Task. Scan the records for "Integration". Report each line that includes it.

******

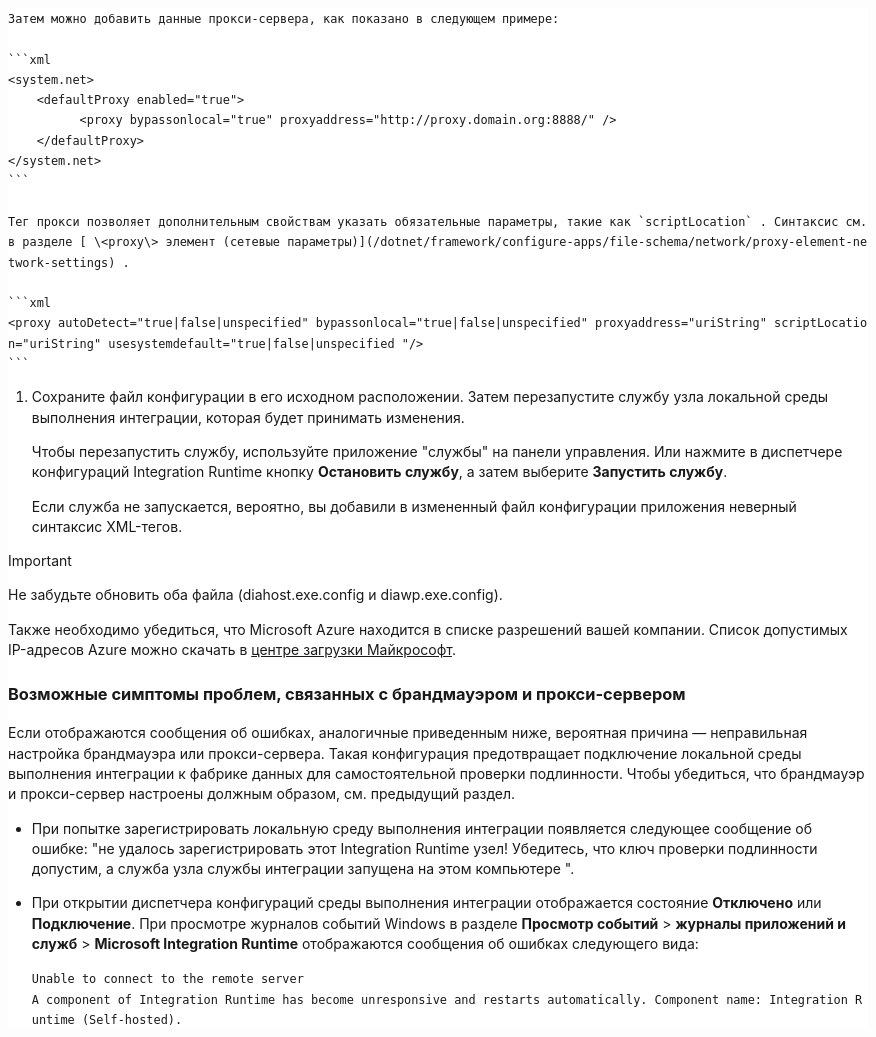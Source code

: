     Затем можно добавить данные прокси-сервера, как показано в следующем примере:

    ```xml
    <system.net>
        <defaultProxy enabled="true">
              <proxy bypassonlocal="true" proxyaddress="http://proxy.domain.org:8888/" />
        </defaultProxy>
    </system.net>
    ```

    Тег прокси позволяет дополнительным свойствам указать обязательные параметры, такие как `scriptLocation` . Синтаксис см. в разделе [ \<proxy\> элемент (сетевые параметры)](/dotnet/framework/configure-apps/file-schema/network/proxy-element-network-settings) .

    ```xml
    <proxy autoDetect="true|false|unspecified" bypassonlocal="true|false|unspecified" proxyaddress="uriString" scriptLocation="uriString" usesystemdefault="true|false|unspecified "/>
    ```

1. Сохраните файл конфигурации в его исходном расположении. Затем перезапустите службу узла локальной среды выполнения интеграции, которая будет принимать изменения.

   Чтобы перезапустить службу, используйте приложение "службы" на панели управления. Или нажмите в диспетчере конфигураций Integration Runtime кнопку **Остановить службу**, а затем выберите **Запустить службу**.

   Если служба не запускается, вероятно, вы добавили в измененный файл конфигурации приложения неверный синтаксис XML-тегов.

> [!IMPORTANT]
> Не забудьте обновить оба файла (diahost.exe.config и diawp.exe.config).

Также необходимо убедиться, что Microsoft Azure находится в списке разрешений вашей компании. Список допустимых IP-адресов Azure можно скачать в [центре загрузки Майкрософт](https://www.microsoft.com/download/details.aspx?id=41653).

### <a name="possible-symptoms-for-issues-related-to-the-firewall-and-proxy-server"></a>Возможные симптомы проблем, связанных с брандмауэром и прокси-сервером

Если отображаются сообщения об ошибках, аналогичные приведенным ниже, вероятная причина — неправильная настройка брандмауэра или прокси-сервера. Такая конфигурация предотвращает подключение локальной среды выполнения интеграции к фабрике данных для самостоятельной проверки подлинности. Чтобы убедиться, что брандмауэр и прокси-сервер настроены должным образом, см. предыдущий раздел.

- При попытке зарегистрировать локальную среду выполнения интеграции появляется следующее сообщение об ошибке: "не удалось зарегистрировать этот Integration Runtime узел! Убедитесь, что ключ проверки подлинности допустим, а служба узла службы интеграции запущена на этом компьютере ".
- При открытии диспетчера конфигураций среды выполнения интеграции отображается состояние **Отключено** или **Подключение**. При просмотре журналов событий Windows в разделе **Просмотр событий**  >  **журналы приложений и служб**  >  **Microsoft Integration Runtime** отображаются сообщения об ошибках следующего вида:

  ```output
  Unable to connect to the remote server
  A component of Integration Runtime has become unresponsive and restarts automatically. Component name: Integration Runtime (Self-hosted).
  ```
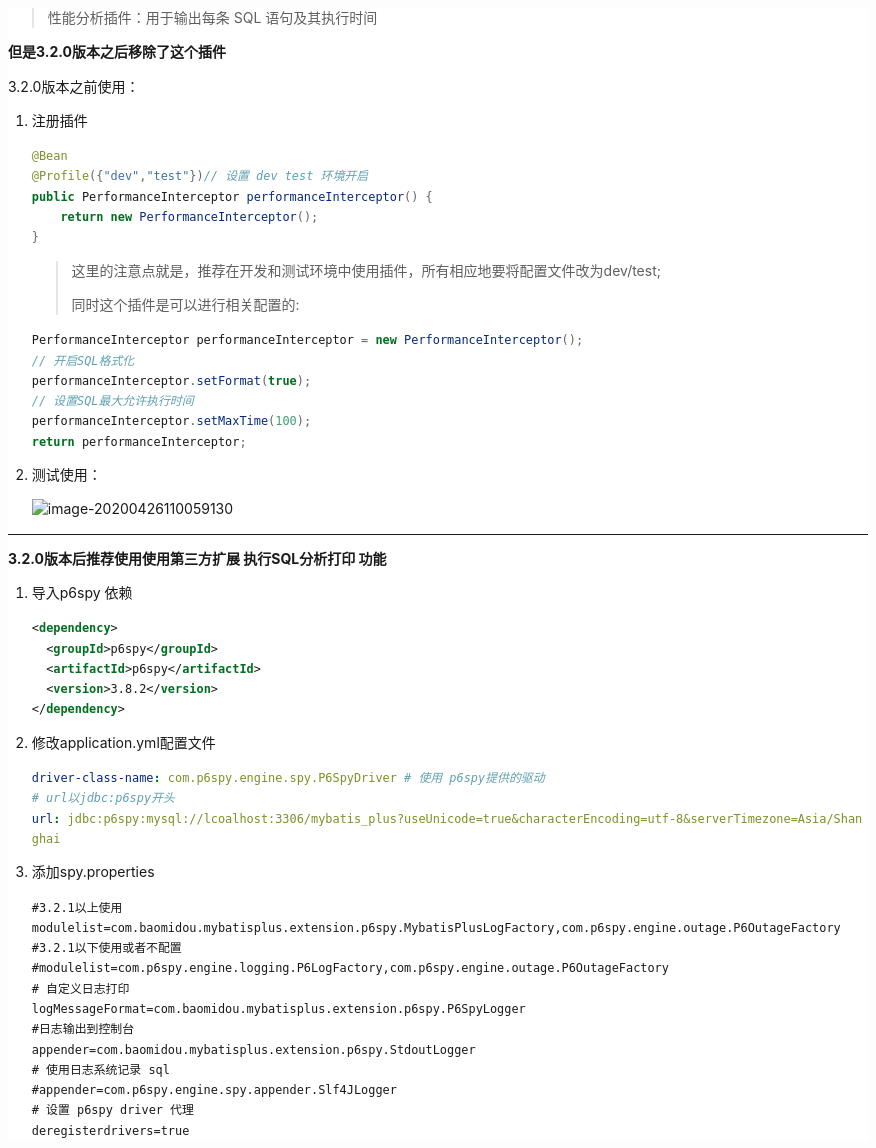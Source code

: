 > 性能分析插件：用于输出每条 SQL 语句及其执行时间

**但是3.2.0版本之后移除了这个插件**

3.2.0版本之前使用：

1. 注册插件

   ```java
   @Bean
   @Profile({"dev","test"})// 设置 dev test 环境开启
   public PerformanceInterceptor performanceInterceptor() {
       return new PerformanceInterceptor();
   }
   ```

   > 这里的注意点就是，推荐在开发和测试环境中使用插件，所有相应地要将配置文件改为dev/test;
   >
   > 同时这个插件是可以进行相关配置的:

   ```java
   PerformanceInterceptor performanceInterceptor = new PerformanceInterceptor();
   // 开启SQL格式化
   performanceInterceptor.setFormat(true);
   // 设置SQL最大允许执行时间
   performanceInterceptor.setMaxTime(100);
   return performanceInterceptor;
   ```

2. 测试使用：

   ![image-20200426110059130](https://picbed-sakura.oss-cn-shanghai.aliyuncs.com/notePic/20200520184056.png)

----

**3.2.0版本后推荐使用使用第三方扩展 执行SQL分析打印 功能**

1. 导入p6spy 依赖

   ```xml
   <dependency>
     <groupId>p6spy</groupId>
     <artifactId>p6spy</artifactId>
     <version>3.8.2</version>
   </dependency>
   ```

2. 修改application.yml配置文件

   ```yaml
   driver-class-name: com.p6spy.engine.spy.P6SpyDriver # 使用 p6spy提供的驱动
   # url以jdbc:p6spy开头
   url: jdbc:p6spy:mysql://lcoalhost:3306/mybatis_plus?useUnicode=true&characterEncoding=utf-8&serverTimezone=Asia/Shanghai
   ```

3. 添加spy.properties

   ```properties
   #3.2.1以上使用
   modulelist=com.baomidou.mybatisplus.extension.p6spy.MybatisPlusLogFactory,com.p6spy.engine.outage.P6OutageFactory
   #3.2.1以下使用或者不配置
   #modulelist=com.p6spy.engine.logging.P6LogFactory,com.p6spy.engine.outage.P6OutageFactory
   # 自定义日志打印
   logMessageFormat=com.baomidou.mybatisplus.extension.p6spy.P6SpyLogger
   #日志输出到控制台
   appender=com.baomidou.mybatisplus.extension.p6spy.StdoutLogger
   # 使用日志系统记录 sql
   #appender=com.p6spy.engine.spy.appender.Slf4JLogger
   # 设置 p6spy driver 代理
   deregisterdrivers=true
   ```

******

Solution to the problem.
   Чтобы перезапустить службу, используйте приложение "службы" на панели управления. Или нажмите в диспетчере конфигураций Integration Runtime кнопку **Остановить службу**, а затем выберите **Запустить службу**.
- При попытке зарегистрировать локальную среду выполнения интеграции появляется следующее сообщение об ошибке: "не удалось зарегистрировать этот Integration Runtime узел! Убедитесь, что ключ проверки подлинности допустим, а служба узла службы интеграции запущена на этом компьютере ".
- При открытии диспетчера конфигураций среды выполнения интеграции отображается состояние **Отключено** или **Подключение**. При просмотре журналов событий Windows в разделе **Просмотр событий**  >  **журналы приложений и служб**  >  **Microsoft Integration Runtime** отображаются сообщения об ошибках следующего вида:
  A component of Integration Runtime has become unresponsive and restarts automatically. Component name: Integration Runtime (Self-hosted).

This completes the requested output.